I put in all the flour and had no problem with mixing it all together.... this year. But I know in previous years I've had a hard time getting it to all stick together. (Usually I'd end up mushing it into a ball in the bag).

This is the first year I microwaved the molasses in with the butter though, so that might be part of it. I think my flour was lighter and less densely packed too. Since I buy it in 1kg bags here, it's "fluffier" when I scoop it out, meaning probably less actual flour goes in (here's where weight measurements would be useful!).

Definitely worth remembering to reserve 1/2 cup of the flour until you see how it's behaving.

jaleen said... Best Blogger Tips

Si I tried it again last night - and had the opposite problem! Too soft and sticky! I kneaded in a lot of extra flour as I went along. I think it probably is a sifting issue as you said. I fluffed it up a lot before measuring it out. I had the same problem with the shortbread only worse, then had to guess how much to add extra - came out too floury and bland, bla. Going to correct that with icing.

Allison said... Best Blogger Tips

I found that once it was rolled out and the kitchen was all cozy with the oven running, it gets very soft.

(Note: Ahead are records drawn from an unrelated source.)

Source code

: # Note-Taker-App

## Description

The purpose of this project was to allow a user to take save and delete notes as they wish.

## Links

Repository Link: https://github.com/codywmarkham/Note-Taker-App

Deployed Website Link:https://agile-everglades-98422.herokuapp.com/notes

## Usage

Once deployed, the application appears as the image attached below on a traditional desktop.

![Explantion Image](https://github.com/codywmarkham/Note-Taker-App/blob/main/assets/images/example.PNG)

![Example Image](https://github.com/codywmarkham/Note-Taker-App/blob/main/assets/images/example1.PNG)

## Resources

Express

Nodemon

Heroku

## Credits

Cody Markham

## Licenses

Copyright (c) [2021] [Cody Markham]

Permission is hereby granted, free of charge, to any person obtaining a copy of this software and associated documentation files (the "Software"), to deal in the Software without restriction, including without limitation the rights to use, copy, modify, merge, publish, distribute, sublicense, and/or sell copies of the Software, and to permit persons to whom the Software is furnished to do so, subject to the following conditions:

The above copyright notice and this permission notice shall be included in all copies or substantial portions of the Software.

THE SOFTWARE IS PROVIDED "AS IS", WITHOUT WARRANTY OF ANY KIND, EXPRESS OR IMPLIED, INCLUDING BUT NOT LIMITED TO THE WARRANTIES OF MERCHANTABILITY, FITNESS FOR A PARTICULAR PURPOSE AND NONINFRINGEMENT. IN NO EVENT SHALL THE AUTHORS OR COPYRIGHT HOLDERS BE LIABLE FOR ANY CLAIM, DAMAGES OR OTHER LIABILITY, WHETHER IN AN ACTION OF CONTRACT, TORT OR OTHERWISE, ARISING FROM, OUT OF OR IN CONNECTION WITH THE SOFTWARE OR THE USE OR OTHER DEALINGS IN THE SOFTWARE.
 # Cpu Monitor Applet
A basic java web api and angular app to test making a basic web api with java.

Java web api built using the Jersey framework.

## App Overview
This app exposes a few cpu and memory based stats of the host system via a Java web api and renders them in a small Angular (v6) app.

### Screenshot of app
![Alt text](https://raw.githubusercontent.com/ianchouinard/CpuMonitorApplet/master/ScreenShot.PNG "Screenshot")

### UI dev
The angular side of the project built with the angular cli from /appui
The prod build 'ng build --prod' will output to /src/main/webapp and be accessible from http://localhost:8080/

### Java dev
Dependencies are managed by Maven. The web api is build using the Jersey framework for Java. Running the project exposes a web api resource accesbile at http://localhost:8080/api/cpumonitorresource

So I put half in the fridge while I make the first batch. It's not in there long enough to make it too cold and hard, just enough to stop it being so melty!

The same thing can happen with shortbread if it warms up too much. All that butter starts to melt and make it too sticky. The solution is a brief visit to the fridge, rather than more flour. Maybe when I do my shortbread I'll try weighing my flour to see how much I actually use this time.